Driver instantiation is the process of creating a WebDriver session that connects your test code to the application under test. The driver is the bridge between your test scripts and the browser or mobile device — every interaction (tapping, typing, scrolling) goes through this driver instance.

In a typical test framework, two entry points are provided:

  • Selenium WebDriver for web testing (browsers)
  • Appium WebDriver for mobile testing (iOS and Android)
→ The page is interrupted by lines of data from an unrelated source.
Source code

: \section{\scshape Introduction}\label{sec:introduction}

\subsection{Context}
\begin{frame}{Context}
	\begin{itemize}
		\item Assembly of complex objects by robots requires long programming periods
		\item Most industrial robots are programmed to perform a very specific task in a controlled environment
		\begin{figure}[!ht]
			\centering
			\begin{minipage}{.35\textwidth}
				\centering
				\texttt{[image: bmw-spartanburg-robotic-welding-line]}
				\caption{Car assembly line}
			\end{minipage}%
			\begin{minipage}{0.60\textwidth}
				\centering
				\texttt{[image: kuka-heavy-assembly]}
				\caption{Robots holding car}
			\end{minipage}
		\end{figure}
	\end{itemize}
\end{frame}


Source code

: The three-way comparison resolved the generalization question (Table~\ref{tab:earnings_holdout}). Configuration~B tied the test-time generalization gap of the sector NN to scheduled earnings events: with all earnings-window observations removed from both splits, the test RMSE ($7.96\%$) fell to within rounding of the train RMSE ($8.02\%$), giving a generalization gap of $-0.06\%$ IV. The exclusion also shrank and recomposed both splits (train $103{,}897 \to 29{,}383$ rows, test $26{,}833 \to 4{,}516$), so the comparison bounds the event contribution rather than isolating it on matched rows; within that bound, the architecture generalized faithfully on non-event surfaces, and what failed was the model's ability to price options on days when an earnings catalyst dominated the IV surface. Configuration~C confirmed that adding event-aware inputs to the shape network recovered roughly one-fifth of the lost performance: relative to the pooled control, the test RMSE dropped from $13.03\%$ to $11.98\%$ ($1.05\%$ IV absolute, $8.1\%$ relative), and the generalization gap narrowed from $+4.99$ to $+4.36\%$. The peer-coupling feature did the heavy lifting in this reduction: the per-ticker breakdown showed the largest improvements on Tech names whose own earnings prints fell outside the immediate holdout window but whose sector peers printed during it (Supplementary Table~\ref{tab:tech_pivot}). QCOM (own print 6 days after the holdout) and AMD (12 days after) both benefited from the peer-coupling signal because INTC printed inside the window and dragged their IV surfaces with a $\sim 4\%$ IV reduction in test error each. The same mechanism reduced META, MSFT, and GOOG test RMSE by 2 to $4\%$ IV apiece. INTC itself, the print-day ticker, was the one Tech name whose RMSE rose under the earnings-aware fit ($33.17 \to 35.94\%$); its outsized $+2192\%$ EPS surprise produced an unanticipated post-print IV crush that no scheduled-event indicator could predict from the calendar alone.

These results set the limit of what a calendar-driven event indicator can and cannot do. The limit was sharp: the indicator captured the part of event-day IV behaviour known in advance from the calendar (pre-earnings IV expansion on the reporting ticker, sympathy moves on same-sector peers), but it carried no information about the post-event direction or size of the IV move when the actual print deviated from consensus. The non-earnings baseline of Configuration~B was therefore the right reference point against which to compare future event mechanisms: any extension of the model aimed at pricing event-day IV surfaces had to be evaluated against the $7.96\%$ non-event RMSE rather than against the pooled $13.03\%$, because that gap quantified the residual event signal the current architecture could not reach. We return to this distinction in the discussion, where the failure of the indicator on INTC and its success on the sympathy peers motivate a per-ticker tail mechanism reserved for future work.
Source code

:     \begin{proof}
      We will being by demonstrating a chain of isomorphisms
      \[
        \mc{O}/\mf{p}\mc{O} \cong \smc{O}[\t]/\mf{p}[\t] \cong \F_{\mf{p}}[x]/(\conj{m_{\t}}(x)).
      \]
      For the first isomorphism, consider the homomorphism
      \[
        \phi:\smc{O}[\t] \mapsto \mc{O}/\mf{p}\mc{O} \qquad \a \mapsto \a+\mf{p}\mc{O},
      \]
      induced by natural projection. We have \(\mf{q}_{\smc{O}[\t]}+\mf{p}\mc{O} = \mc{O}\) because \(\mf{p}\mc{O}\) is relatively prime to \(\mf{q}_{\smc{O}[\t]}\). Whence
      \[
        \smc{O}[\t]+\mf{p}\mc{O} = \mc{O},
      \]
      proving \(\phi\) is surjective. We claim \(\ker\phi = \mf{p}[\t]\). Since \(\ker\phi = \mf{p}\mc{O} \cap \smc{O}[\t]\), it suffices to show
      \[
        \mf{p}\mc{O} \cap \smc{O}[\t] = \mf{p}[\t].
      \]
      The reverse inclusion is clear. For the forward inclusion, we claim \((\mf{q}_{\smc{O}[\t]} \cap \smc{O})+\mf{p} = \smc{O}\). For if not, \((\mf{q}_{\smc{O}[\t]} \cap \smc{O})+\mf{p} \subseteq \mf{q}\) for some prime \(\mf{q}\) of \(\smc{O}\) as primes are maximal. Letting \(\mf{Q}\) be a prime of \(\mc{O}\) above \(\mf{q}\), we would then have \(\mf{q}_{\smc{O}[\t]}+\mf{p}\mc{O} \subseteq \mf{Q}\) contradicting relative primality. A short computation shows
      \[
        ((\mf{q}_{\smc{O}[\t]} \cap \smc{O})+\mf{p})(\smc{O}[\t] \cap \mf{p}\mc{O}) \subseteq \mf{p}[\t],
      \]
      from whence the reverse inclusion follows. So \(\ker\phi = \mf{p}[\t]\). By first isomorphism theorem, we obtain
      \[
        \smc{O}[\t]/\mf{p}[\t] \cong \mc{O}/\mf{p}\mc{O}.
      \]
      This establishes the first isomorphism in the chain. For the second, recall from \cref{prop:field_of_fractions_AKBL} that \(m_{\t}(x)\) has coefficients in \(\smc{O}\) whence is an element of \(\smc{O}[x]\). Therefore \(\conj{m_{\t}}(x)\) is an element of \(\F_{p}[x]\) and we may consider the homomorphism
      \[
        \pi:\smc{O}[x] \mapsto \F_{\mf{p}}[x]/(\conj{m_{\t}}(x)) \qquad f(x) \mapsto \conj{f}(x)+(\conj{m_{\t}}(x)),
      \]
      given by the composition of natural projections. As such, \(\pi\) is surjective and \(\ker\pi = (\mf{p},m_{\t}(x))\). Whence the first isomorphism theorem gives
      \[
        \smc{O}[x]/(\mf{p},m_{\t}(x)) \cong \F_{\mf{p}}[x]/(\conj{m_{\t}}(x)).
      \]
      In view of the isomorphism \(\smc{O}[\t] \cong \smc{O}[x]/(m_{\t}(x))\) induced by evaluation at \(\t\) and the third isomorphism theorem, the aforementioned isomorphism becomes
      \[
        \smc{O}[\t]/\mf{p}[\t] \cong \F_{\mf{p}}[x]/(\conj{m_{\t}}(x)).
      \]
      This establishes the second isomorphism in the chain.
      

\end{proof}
Both follow the same pattern: create an options/capabilities object, then pass it to a driver constructor that starts the automation session.

Prerequisites

Mobile Driver (Appium)

Android

from appium import webdriver
from appium.options import UiAutomator2Options

options = UiAutomator2Options()
options.platform_name = "Android"
options.device_name = "emulator-5554"
options.automation_name = "UiAutomator2"
options.app = "/path/to/app.apk"

driver = webdriver.Remote(
    command_executor="http://127.0.0.1:4723",
    options=options,
)

iOS

from appium import webdriver
from appium.options import XCUITestOptions

options = XCUITestOptions()
options.platform_name = "iOS"
options.device_name = "iPhone 15"
options.platform_version = "17.0"
options.automation_name = "XCUITest"
options.app = "/path/to/app.ipa"

driver = webdriver.Remote(
    command_executor="http://127.0.0.1:4723",
    options=options,
)

The server URL is http://127.0.0.1:4723 (no /wd/hub path). The /wd/hub prefix was required in Appium 1.x but is no longer needed.

Web Driver (Selenium)

Chrome

from selenium import webdriver
from selenium.webdriver.chrome.options import Options

options = Options()
options.add_argument("--window-size=1920,1080")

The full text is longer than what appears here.